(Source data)
>>

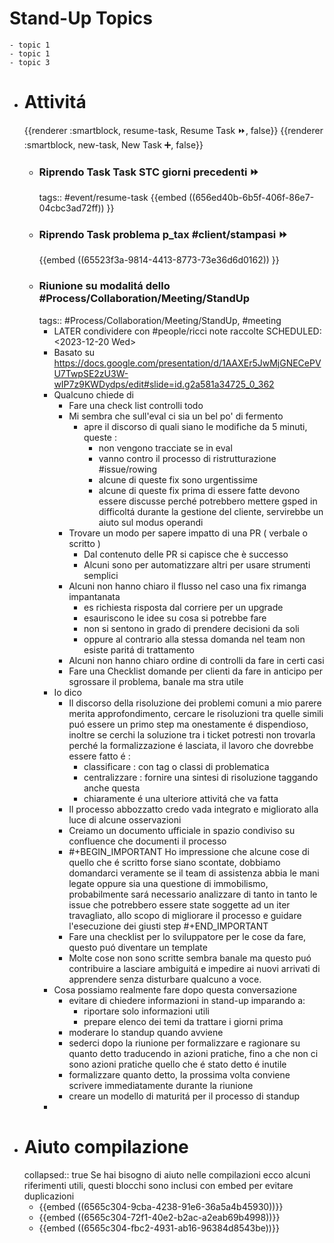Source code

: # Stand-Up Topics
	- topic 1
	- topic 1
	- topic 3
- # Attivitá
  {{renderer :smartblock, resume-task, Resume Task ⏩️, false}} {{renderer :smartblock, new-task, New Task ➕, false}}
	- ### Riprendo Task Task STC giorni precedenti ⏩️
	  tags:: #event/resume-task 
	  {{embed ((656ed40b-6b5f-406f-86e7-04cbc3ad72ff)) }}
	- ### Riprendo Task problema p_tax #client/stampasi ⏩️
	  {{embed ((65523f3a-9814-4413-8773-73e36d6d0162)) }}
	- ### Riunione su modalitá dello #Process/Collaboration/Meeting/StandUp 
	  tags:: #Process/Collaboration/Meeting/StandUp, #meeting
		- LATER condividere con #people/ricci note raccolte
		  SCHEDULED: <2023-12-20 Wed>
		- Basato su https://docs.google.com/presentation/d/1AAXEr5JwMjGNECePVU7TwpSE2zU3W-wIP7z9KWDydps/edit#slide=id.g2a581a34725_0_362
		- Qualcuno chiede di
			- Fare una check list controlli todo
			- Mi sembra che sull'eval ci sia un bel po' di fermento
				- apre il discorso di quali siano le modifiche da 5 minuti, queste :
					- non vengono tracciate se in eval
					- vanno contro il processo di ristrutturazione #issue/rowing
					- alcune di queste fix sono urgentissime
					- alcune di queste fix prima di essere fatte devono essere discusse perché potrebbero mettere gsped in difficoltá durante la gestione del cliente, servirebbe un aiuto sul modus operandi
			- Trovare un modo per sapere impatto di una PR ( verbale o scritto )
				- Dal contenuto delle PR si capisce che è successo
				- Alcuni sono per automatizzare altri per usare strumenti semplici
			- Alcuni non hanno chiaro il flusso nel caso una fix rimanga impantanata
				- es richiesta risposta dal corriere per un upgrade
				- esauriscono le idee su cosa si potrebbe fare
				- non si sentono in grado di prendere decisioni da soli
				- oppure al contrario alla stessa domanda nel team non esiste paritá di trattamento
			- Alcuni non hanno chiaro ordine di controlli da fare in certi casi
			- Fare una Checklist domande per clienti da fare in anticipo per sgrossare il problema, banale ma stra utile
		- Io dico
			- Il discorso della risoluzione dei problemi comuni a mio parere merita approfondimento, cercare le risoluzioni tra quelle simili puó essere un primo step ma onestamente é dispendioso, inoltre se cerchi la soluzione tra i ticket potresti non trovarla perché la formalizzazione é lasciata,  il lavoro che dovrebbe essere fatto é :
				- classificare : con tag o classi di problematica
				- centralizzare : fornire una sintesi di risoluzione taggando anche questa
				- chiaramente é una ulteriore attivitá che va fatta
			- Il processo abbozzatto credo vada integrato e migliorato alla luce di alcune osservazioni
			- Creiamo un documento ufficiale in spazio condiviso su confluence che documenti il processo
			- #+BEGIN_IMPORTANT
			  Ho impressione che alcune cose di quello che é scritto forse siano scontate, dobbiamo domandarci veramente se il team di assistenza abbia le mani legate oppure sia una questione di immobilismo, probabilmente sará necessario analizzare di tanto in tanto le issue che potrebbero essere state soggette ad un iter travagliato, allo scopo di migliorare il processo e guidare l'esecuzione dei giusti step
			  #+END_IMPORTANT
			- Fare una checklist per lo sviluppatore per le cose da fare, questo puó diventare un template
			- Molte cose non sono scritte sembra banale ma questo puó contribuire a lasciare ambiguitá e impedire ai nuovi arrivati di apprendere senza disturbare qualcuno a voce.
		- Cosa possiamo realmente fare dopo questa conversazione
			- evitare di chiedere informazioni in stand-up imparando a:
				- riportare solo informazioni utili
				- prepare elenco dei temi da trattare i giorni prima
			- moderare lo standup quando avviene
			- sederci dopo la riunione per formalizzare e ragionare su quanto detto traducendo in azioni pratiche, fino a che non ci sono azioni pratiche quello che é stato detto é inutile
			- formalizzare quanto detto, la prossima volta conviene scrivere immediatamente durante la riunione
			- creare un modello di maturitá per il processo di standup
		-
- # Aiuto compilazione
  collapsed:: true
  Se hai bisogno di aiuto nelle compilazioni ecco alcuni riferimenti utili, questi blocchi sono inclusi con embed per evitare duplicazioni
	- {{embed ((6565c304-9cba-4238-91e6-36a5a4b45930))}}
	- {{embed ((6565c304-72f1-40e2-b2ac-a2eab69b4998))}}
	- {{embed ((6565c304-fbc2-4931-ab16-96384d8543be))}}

<<
>>

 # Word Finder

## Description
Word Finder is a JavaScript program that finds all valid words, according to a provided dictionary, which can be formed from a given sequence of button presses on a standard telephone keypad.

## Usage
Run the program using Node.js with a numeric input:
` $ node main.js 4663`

<<

Once the line with "Source code" is found in the data above, reproduce it and each line after it exactly, through the line with "- Fare una check list controlli todo". Omit the pictures.

Source code

: # Stand-Up Topics
	- topic 1
	- topic 1
	- topic 3
- # Attivitá
  {{renderer :smartblock, resume-task, Resume Task ⏩️, false}} {{renderer :smartblock, new-task, New Task ➕, false}}
	- ### Riprendo Task Task STC giorni precedenti ⏩️
	  tags:: #event/resume-task 
	  {{embed ((656ed40b-6b5f-406f-86e7-04cbc3ad72ff)) }}
	- ### Riprendo Task problema p_tax #client/stampasi ⏩️
	  {{embed ((65523f3a-9814-4413-8773-73e36d6d0162)) }}
	- ### Riunione su modalitá dello #Process/Collaboration/Meeting/StandUp 
	  tags:: #Process/Collaboration/Meeting/StandUp, #meeting
		- LATER condividere con #people/ricci note raccolte
		  SCHEDULED: <2023-12-20 Wed>
		- Basato su https://docs.google.com/presentation/d/1AAXEr5JwMjGNECePVU7TwpSE2zU3W-wIP7z9KWDydps/edit#slide=id.g2a581a34725_0_362
		- Qualcuno chiede di
			- Fare una check list controlli todo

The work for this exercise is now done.